▶ [Work request]:
What you hand back must match the records word for word, with no pictures.

▶ [Data to process]:
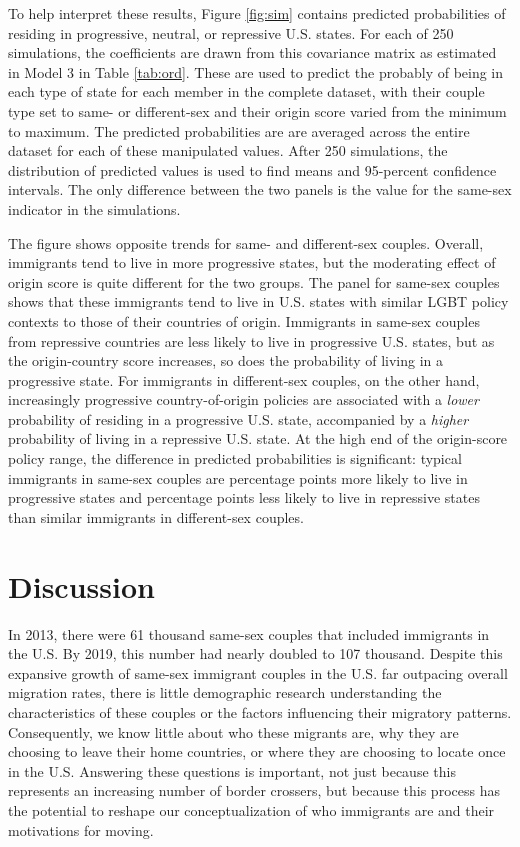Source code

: \documentclass[
  11pt,
]{article}
\begin{document}
To help interpret these results, Figure \ref{fig:sim} contains predicted probabilities of residing in progressive, neutral, or repressive U.S. states. For each of 250 simulations, the coefficients are drawn from this covariance matrix as estimated in Model 3 in Table \ref{tab:ord}. These are used to predict the probably of being in each type of state for each member in the complete dataset, with their couple type set to same- or different-sex and their origin score varied from the minimum to maximum. The predicted probabilities are are averaged across the entire dataset for each of these manipulated values. After 250 simulations, the distribution of predicted values is used to find means and 95-percent confidence intervals. The only difference between the two panels is the value for the same-sex indicator in the simulations.

The figure shows opposite trends for same- and different-sex couples. Overall, immigrants tend to live in more progressive states, but the moderating effect of origin score is quite different for the two groups. The panel for same-sex couples shows that these immigrants tend to live in U.S. states with similar LGBT policy contexts to those of their countries of origin. Immigrants in same-sex couples from repressive countries are less likely to live in progressive U.S. states, but as the origin-country score increases, so does the probability of living in a progressive state. For immigrants in different-sex couples, on the other hand, increasingly progressive country-of-origin policies are associated with a \emph{lower} probability of residing in a progressive U.S. state, accompanied by a \emph{higher} probability of living in a repressive U.S. state. At the high end of the origin-score policy range, the difference in predicted probabilities is significant: typical immigrants in same-sex couples are percentage points more likely to live in progressive states and percentage points less likely to live in repressive states than similar immigrants in different-sex couples.

\hypertarget{discussion}{%
\section{Discussion}\label{discussion}}

In 2013, there were 61 thousand same-sex couples that included immigrants in the U.S. By 2019, this number had nearly doubled to 107 thousand. Despite this expansive growth of same-sex immigrant couples in the U.S. far outpacing overall migration rates, there is little demographic research understanding the characteristics of these couples or the factors influencing their migratory patterns. Consequently, we know little about who these migrants are, why they are choosing to leave their home countries, or where they are choosing to locate once in the U.S. Answering these questions is important, not just because this represents an increasing number of border crossers, but because this process has the potential to reshape our conceptualization of who immigrants are and their motivations for moving.
\end{document}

▶ [Problem solution]:
Source code

: \documentclass[
  11pt,
]{article}
\begin{document}
To help interpret these results, Figure \ref{fig:sim} contains predicted probabilities of residing in progressive, neutral, or repressive U.S. states. For each of 250 simulations, the coefficients are drawn from this covariance matrix as estimated in Model 3 in Table \ref{tab:ord}. These are used to predict the probably of being in each type of state for each member in the complete dataset, with their couple type set to same- or different-sex and their origin score varied from the minimum to maximum. The predicted probabilities are are averaged across the entire dataset for each of these manipulated values. After 250 simulations, the distribution of predicted values is used to find means and 95-percent confidence intervals. The only difference between the two panels is the value for the same-sex indicator in the simulations.

The figure shows opposite trends for same- and different-sex couples. Overall, immigrants tend to live in more progressive states, but the moderating effect of origin score is quite different for the two groups. The panel for same-sex couples shows that these immigrants tend to live in U.S. states with similar LGBT policy contexts to those of their countries of origin. Immigrants in same-sex couples from repressive countries are less likely to live in progressive U.S. states, but as the origin-country score increases, so does the probability of living in a progressive state. For immigrants in different-sex couples, on the other hand, increasingly progressive country-of-origin policies are associated with a \emph{lower} probability of residing in a progressive U.S. state, accompanied by a \emph{higher} probability of living in a repressive U.S. state. At the high end of the origin-score policy range, the difference in predicted probabilities is significant: typical immigrants in same-sex couples are percentage points more likely to live in progressive states and percentage points less likely to live in repressive states than similar immigrants in different-sex couples.

\hypertarget{discussion}{%
\section{Discussion}\label{discussion}}

In 2013, there were 61 thousand same-sex couples that included immigrants in the U.S. By 2019, this number had nearly doubled to 107 thousand. Despite this expansive growth of same-sex immigrant couples in the U.S. far outpacing overall migration rates, there is little demographic research understanding the characteristics of these couples or the factors influencing their migratory patterns. Consequently, we know little about who these migrants are, why they are choosing to leave their home countries, or where they are choosing to locate once in the U.S. Answering these questions is important, not just because this represents an increasing number of border crossers, but because this process has the potential to reshape our conceptualization of who immigrants are and their motivations for moving.
\end{document}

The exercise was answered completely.